◆ **THE PROBLEM**
Within the records below, find each line that holds the string "classes", then copy it.

Stored data
▼▼▼

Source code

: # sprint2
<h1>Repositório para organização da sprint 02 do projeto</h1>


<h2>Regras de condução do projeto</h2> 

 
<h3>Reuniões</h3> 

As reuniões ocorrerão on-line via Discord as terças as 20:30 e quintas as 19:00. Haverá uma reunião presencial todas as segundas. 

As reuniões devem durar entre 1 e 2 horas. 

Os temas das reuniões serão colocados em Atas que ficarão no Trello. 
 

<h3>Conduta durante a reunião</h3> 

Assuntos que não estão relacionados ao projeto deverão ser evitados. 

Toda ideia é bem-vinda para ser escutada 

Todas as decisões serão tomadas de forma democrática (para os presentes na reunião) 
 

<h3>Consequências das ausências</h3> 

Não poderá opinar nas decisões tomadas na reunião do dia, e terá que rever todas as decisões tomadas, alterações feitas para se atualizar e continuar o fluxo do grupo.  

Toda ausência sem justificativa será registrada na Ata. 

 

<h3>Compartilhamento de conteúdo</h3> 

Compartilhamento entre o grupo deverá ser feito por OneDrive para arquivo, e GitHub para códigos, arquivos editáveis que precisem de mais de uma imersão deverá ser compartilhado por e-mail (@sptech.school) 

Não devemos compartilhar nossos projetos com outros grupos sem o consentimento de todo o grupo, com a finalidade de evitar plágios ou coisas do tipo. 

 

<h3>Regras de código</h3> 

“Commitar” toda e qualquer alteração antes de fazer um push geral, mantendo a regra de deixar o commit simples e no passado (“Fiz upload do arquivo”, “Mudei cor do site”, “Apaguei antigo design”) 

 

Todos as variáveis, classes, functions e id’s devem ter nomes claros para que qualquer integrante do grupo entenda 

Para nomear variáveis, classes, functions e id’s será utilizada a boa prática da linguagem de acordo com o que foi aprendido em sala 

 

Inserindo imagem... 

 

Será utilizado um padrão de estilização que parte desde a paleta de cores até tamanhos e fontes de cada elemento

▲▲▲

◆ **EXERCISE OUTPUT**
Todos as variáveis, classes, functions e id’s devem ter nomes claros para que qualquer integrante do grupo entenda 
Para nomear variáveis, classes, functions e id’s será utilizada a boa prática da linguagem de acordo com o que foi aprendido em sala 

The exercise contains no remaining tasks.